The Feud Between DMX And Ja Rule Explained

Rap and beefs: blood brothers to the end. Hip-hop has been full of petty rivalries, foolish fronts, and full-on feuds as much as it’s been a source of solidarity and community for millions. DOOM wasn’t joking (ok, he was joking) when he wrote “Beef Rapp” on 2004’s MM..Food, with lines such as the opener, “Beef rap, could lead to getting teeth capped” to act as a grimly tongue-in-cheek critique of gun-based solutions to beefs between rappers, in this case analogized to tooth decay.

DMX, son of Yonkers, New York, and hip-hop’s most likely verse barker, has himself been embroiled in beefs, disputes, put-downs, and send-ups as well. DMX erupted into popular culture in 1998 with three No. 1 albums in two years (per Stop the Breaks), and since then he’s struggled with numerous arrests (per Phoenix News Times), drug addiction (per Billboard), bankruptcy, tax evasion (per The Guardian), and jail plus rehab (per NME).

Most popularly, DMX had a long-standing beef with Ja Rule, who had a beef with Jay-Z, who of course beefed with DMX, like a giant, overdone meatring. Are these kinds of beefs an offshoot of the gruff self-aggrandizement that goes hand-in-hand with the tradition of rap battles? Or does it go deeper into the roots of dog-eat-dog socioeconomics that sadly characterizes the place, geographically and mentally, where some hip-hop artists come from? Thankfully, in the case of DMX and Ja Rule, their beef remained only one of words. 

DMX and others believed that Ja Rule ripped off DMX's verbal style

“I had never had beef… If I had beef with Ja Rule, man, there wouldn’t be a Ja Rule.” Such were DMX’s words in a 2005 interview archived on YouTube. Shortly after, DMX slides into the same brutal growl-bark that garnered him his fame in the late 1990s. That sound of DMX’s — the hyper-aggressive vocal fry — made him instantly recognizable. And as soon as Ja Rule hit the scene with 1999’s Venni Vetti Vecci, the year after DMX’s debut It’s Dark and Hell is Hot, pretty much everyone cocked their heads and said, “Hey, this guy sounds like DMX.” And it’s undeniably true. A quick revisit to Venni Vetti Vecci (and later albums) illuminates exactly why lots of folks — including DMX, contrary to his former statement — said that Ja Rule was not only engaging in the proverbial highest form of flattery, imitation, but straight-up ripping DMX off.

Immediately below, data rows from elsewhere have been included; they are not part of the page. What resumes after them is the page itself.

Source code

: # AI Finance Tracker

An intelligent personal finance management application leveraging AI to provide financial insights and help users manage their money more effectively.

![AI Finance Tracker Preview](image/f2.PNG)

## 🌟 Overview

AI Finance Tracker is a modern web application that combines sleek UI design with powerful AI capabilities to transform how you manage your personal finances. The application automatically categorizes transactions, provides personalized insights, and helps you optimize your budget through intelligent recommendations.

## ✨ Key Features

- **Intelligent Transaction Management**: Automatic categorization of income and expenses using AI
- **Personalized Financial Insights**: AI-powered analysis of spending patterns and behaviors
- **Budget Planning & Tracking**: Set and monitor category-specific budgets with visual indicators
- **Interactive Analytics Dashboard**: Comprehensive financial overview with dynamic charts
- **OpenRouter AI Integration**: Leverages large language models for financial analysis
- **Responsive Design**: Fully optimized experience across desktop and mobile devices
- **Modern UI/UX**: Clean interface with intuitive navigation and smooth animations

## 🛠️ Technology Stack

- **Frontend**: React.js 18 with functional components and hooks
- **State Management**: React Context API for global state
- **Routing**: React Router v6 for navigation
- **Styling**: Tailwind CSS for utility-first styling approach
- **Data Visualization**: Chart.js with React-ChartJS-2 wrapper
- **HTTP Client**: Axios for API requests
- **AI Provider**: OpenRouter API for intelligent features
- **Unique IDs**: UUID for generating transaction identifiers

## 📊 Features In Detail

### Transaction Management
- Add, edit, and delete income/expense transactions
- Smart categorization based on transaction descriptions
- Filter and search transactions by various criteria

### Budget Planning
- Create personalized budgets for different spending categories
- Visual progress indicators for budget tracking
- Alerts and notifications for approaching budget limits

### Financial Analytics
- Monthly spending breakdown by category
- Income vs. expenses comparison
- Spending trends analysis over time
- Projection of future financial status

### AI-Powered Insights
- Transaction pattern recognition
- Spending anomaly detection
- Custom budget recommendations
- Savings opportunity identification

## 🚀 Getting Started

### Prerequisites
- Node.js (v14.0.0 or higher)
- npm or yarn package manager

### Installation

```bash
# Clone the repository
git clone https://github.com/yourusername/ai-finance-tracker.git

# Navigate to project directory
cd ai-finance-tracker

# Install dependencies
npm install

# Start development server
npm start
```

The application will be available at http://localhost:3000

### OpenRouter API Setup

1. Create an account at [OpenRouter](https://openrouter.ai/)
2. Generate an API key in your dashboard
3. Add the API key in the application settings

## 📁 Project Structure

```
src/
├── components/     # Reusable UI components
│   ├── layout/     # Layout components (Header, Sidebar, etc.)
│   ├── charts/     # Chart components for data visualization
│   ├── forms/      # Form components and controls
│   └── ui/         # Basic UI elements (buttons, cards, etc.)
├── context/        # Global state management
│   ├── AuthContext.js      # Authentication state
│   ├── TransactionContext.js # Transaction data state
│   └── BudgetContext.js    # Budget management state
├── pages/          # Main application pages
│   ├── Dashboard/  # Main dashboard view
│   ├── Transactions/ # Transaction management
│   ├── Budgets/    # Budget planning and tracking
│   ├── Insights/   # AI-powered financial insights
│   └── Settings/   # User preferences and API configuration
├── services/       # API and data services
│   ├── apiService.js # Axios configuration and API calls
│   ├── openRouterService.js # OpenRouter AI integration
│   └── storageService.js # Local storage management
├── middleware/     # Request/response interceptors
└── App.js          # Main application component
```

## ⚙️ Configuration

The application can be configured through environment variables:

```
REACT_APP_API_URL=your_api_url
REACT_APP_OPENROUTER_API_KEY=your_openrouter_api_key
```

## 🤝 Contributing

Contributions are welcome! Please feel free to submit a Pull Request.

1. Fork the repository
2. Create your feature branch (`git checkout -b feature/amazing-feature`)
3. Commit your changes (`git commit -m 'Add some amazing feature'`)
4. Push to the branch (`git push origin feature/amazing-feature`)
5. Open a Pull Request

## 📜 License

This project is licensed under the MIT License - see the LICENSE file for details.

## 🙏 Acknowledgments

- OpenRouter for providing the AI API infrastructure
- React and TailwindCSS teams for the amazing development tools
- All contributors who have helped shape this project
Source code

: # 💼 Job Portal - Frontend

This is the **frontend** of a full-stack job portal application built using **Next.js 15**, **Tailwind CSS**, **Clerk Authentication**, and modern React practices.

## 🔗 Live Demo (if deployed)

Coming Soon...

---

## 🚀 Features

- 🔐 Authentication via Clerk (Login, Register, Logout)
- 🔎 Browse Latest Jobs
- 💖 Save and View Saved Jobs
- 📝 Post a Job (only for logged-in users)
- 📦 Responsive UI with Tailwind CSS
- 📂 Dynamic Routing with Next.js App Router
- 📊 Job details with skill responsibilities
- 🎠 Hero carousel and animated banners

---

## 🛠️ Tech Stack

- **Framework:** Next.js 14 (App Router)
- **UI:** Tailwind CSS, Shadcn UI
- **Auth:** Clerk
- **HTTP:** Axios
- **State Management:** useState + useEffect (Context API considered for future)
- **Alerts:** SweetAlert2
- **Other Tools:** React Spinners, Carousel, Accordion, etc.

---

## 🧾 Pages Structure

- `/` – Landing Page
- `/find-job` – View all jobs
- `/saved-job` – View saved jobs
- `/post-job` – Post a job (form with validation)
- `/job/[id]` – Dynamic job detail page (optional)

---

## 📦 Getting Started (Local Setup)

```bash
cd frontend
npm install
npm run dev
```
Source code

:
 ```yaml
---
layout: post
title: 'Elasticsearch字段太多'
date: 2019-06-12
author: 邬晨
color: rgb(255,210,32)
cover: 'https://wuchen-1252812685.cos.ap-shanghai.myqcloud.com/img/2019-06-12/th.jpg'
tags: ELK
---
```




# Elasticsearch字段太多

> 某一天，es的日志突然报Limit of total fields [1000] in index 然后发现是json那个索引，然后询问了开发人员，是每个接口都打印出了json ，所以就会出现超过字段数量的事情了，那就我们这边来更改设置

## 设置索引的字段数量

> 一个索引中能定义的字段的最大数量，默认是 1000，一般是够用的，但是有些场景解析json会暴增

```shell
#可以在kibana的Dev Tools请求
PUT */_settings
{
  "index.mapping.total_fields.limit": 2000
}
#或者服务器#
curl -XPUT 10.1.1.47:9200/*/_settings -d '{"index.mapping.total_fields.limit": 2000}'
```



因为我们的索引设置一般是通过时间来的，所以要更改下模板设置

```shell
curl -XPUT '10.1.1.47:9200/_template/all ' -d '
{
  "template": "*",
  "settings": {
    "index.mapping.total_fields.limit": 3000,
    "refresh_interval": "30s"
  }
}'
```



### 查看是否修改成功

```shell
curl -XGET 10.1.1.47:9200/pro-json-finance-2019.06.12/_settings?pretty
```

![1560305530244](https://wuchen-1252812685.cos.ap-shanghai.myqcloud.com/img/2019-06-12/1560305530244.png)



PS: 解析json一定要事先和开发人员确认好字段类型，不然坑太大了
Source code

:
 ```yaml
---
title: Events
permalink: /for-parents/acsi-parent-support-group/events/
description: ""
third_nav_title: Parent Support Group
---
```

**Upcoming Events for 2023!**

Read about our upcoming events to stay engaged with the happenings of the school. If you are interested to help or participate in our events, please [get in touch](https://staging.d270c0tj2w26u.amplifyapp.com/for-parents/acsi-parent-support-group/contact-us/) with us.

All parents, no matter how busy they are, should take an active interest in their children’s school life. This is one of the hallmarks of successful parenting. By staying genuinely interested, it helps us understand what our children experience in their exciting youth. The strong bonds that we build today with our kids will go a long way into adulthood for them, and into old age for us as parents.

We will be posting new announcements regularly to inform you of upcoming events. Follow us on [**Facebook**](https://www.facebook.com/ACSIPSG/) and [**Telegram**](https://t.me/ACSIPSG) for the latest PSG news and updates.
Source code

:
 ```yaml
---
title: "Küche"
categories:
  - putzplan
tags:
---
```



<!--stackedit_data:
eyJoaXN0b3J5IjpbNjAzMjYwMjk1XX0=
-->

Way back in 2002, DMX described on HipHopDX how he and Ja Rule had come to a common understanding out of the public eye. At the time, DMX was more concerned that Ja Rule’s fame had gone to his head, and that Ja Rule didn’t reciprocate the kind of courtesy that DMX once showed him when Ja Rule was merely up-and-coming. Officially, DMX and Ja Rule ended their beef at the VH1 Hip Hop Honors in 2009, per All Hip Hop, when they posed for pictures.